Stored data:
:::::

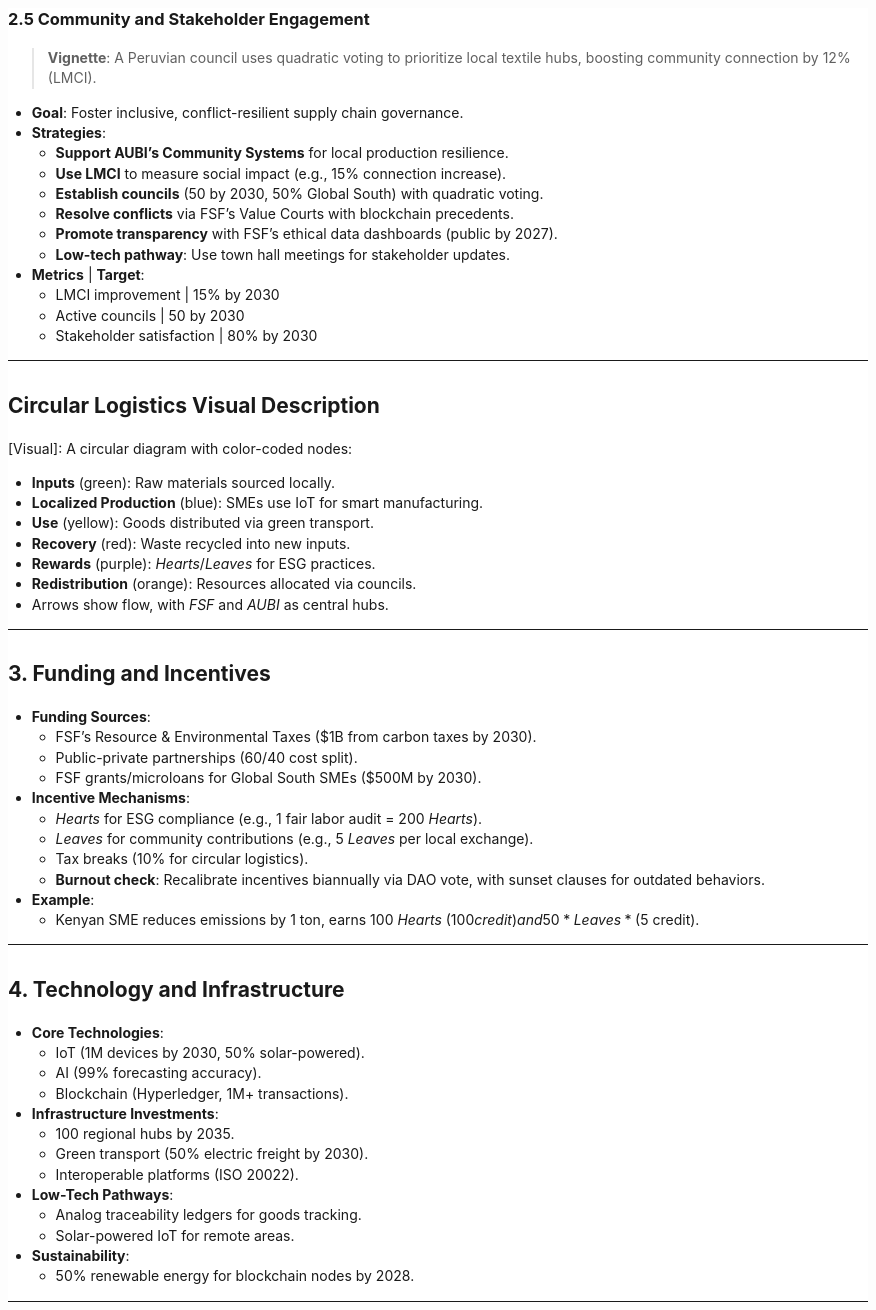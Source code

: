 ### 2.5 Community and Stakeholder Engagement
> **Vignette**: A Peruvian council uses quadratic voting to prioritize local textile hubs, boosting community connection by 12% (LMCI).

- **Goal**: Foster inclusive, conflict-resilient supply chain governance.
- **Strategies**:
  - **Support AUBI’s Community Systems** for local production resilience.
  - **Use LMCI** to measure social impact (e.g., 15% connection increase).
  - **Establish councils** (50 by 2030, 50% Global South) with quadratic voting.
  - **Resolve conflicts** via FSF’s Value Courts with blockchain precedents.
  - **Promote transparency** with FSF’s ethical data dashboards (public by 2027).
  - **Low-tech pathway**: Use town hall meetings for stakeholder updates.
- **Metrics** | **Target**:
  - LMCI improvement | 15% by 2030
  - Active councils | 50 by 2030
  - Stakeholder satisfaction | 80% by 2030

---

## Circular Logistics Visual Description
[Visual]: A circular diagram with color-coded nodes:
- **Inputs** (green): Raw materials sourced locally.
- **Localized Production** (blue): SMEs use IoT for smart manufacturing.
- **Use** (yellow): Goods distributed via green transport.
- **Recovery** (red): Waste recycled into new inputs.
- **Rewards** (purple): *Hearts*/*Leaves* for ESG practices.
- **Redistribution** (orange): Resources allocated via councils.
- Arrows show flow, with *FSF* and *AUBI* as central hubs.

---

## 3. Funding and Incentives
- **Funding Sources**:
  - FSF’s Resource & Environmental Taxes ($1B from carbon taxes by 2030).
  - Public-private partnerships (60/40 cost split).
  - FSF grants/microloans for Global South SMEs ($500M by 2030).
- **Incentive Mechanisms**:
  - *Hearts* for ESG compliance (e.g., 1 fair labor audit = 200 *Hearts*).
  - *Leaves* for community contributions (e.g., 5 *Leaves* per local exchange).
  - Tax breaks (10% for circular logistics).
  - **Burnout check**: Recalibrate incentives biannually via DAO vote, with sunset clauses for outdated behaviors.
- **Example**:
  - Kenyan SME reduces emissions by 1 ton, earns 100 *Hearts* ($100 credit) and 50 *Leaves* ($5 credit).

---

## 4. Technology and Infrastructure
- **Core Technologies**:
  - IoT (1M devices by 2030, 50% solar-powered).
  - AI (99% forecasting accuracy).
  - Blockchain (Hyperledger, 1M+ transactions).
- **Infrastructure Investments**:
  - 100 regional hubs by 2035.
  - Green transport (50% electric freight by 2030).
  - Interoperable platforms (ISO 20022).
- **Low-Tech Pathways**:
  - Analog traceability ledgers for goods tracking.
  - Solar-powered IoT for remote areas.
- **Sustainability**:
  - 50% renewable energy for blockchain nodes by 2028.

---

:::::

Would you repeat exactly, and only, the lines from the start of the records above through the line containing "- **Support AUBI’s", with the pictures omitted?

*Answer to the exercise*
Source code

: ### 2.5 Community and Stakeholder Engagement
> **Vignette**: A Peruvian council uses quadratic voting to prioritize local textile hubs, boosting community connection by 12% (LMCI).

- **Goal**: Foster inclusive, conflict-resilient supply chain governance.
- **Strategies**:
  - **Support AUBI’s Community Systems** for local production resilience.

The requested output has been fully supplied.